Repeat nothing but the lines below running from the one containing "To avoid repetitive" to the one containing "control: varRecord.Amount". Keep both end lines.
============================================================
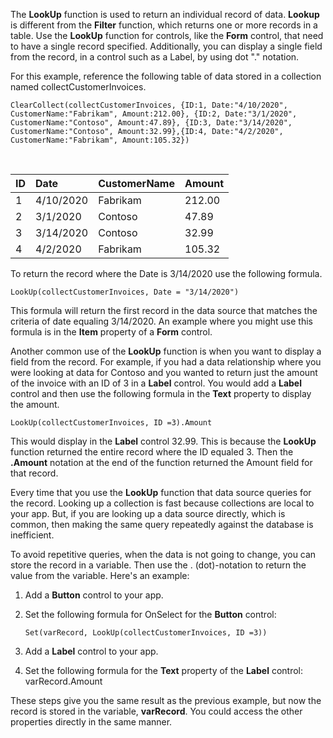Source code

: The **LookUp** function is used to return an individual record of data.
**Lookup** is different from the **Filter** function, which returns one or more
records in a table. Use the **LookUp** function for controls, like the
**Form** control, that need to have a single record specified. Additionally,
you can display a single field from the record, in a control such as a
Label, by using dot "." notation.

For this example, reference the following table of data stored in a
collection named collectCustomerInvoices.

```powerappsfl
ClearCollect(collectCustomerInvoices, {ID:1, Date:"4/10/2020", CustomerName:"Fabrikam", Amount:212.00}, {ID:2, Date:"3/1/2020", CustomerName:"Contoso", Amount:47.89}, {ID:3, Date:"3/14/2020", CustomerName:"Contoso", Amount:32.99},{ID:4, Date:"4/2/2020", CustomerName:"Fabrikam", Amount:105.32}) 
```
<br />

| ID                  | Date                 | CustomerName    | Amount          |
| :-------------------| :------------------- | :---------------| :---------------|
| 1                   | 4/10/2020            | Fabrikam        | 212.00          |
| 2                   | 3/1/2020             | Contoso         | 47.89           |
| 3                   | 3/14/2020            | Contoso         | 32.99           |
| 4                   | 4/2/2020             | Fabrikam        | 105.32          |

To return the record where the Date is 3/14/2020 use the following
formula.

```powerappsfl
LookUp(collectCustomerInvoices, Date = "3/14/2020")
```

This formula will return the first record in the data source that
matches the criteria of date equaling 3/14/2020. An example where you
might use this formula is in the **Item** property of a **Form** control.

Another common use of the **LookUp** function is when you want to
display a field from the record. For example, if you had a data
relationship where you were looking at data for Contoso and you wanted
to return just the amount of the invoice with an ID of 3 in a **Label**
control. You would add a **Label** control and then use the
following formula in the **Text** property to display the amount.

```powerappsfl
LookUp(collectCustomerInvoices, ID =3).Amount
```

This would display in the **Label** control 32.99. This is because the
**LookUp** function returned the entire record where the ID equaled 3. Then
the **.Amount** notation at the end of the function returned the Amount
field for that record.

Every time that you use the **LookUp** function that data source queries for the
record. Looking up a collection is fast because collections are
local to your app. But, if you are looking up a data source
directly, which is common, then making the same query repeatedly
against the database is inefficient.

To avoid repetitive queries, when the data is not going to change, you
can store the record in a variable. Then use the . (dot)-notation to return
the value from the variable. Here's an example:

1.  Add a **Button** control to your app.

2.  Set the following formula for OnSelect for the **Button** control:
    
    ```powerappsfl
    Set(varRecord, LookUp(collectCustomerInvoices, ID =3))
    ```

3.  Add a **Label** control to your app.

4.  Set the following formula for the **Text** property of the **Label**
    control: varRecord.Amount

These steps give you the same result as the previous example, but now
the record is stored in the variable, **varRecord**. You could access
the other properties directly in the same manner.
============================================================
▸ **Task answer**:
To avoid repetitive queries, when the data is not going to change, you
can store the record in a variable. Then use the . (dot)-notation to return
the value from the variable. Here's an example:

1.  Add a **Button** control to your app.

2.  Set the following formula for OnSelect for the **Button** control:
    
    ```powerappsfl
    Set(varRecord, LookUp(collectCustomerInvoices, ID =3))
    ```

3.  Add a **Label** control to your app.

4.  Set the following formula for the **Text** property of the **Label**
    control: varRecord.Amount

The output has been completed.